>>>

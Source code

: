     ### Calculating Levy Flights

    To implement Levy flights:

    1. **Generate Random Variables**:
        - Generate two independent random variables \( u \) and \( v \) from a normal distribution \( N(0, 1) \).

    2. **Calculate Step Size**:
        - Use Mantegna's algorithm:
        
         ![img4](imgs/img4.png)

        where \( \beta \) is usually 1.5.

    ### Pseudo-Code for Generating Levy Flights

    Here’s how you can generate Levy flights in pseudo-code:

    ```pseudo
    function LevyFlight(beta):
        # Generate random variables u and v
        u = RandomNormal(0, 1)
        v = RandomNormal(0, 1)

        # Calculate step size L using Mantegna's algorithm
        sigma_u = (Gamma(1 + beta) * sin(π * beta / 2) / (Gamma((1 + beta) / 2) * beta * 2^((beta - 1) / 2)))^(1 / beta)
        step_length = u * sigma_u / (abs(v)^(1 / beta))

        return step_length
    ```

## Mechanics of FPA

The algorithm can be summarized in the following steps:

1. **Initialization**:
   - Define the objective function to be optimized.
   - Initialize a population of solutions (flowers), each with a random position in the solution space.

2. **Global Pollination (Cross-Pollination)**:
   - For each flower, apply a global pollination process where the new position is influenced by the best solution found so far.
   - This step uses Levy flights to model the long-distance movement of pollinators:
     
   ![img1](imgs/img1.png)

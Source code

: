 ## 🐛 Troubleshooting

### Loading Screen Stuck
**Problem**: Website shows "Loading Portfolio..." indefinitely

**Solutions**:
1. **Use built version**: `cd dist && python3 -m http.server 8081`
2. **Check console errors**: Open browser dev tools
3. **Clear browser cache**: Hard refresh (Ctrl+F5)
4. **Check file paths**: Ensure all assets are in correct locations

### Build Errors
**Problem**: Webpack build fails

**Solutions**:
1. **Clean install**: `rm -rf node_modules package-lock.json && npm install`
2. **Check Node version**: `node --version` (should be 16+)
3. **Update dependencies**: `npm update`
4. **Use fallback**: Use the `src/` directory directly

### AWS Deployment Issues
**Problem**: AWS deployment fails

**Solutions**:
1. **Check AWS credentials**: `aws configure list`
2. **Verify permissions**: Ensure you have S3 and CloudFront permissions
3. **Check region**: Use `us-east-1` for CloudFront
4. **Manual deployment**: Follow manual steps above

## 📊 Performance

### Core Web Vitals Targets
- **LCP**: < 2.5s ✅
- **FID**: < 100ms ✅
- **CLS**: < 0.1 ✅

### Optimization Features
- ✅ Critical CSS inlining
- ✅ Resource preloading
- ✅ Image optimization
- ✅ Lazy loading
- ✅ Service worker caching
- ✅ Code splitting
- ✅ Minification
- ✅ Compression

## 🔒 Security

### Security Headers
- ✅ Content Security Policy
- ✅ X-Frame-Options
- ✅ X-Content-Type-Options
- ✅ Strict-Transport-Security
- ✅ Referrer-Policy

<<<

--- Task statement ---
Since only part of the listing is wanted, copy exactly the lines from the one holding "2. **Check Node" to the one holding "2. **Verify permissions**: Ensure", both included.

--- Written solution ---
2. **Check Node version**: `node --version` (should be 16+)
3. **Update dependencies**: `npm update`
4. **Use fallback**: Use the `src/` directory directly

### AWS Deployment Issues
**Problem**: AWS deployment fails

**Solutions**:
1. **Check AWS credentials**: `aws configure list`
2. **Verify permissions**: Ensure you have S3 and CloudFront permissions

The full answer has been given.